I arrived in Toronto exhausted from blood loss, barely able to stand and mentally confused.
The airport staff sent me by cab to Etobicoke General Hospital emergency. I asked for a wheelchair. None were available. The waiting room was crowded, the chairs close and uncomfortable.
A 45-minute line-up waited to see the triage nurse. But I could only stand for a couple of minutes. Every time I sat down, I lost my place. In the end I could do nothing except take a cab to a hotel. I lay there for a day or so until I got enough strength to continue on to Saskatoon.
I never got close to a doctor.
Things weren’t much better in Saskatoon. I was shunted back and forth between doctor’s offices, labs and pharmacies. Ten days later, I had a diagnosis, a potentially fatal amoebic infection that can eat one’s guts, liver, lungs and brain. Potentially fatal, but thank God it turned out the Tanzanian doctor had given me the right medication.
There was some damage, but if I’d had to wait on our own system, I would have been deathly ill. It took 10 days in Canada to do what a small integrated clinic in Tanzania did in two hours.
The Romanow report on health care says that “provincial and territorial governments should take immediate action to manage wait lists more effectively by implementing centralized approaches.”

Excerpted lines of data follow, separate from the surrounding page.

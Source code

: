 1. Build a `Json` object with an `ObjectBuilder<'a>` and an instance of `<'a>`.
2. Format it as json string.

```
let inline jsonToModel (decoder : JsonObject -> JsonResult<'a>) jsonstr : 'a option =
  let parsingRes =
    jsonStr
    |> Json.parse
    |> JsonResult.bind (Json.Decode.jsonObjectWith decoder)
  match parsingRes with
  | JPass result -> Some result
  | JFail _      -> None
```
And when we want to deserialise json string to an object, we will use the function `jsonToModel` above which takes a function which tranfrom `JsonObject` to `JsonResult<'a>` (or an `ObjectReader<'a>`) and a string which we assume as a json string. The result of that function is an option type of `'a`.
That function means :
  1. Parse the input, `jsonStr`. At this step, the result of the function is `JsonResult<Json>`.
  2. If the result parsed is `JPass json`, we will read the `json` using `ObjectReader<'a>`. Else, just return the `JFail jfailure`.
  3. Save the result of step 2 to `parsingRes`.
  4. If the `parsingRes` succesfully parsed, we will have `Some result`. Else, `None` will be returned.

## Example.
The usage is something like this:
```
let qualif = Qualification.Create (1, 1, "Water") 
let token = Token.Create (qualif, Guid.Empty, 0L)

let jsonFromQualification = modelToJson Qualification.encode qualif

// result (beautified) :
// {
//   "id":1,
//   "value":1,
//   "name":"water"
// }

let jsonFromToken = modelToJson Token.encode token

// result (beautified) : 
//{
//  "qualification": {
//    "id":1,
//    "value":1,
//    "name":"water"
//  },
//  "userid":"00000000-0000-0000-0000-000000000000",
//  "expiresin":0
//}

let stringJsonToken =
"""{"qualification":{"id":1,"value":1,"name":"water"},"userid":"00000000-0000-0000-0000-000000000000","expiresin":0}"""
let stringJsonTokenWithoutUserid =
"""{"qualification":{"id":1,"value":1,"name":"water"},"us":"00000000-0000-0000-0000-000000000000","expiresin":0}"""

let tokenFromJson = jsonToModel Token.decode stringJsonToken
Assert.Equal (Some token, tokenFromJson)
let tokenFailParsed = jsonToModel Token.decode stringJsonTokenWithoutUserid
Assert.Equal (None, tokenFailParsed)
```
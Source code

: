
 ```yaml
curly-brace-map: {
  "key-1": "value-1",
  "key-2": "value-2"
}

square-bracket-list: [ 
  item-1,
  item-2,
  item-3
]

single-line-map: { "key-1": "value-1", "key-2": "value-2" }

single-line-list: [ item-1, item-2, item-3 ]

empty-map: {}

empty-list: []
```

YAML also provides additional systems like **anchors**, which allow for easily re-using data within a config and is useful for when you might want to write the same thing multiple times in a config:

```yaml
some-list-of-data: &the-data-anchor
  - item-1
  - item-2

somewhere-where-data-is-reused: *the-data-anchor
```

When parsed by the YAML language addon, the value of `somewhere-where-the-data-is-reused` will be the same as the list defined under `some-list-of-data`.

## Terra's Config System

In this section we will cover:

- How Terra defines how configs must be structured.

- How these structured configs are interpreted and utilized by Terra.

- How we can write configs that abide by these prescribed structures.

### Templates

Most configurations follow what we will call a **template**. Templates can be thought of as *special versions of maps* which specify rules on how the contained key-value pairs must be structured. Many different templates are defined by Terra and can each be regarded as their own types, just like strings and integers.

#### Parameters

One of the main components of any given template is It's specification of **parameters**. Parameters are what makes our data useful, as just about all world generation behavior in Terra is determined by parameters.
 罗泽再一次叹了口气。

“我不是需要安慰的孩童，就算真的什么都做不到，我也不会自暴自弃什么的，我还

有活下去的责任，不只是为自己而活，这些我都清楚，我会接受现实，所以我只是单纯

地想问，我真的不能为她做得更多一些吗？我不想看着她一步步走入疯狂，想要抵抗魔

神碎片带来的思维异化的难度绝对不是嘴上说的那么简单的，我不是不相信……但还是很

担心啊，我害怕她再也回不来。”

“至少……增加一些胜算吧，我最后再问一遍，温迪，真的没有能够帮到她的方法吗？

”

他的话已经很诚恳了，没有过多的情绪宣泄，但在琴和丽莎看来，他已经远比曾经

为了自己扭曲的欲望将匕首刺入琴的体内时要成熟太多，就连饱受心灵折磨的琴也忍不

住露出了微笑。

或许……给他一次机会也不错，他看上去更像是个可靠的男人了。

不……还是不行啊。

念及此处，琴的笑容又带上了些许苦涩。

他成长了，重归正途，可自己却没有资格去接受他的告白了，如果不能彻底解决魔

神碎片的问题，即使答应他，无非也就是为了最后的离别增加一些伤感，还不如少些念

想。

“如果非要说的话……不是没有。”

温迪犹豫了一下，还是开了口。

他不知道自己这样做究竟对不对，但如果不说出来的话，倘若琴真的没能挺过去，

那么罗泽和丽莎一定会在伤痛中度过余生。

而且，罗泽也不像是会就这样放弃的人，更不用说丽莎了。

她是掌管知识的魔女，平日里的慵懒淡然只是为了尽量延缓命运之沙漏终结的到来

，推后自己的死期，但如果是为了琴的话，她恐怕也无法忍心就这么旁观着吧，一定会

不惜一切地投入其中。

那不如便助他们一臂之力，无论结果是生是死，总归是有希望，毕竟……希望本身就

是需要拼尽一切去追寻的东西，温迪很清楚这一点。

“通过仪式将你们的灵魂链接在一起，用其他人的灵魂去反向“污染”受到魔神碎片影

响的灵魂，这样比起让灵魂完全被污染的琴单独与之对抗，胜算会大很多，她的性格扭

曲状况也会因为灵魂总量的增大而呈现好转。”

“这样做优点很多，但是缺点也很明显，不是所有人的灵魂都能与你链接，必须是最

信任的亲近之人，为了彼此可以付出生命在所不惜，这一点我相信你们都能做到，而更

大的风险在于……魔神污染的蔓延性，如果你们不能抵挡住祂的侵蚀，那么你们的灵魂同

“Centralization” is code for a factory model in which the various elements in the health care process – doctors, testing equipment, lab dispensaries, pharmacies, etc. – are separated from one another and concentrated. Patients must do the integrating, running back and forth between various offices.
Most times communication between the various players is minimal, reduced to preset forms that can’t capture the complexity of a patient’s situation.
This may be good for health-care providers but it’s rotten for patients.
When one is very sick, and not accompanied by a helper, it is tough to navigate our system. It feels impersonal and daunting, especially to those whose emotions and mental capacities are impaired by illness.
Why can’t we have waiting rooms with semi-reclining chairs? Why can’t there be a hospitality person in emergency that assists people who come in, especially those without a helper?
Why can’t we have clinics like those in Tanzania and some of our rural towns, where the doctors, lab, nurses and pharmacy are all in a one-stop shop?
I used to boast to international friends about our health-care system. I won’t do that again.
Cam Harder is associate professor of systematic theology at the Lutheran Theological Seminary in Saskatoon.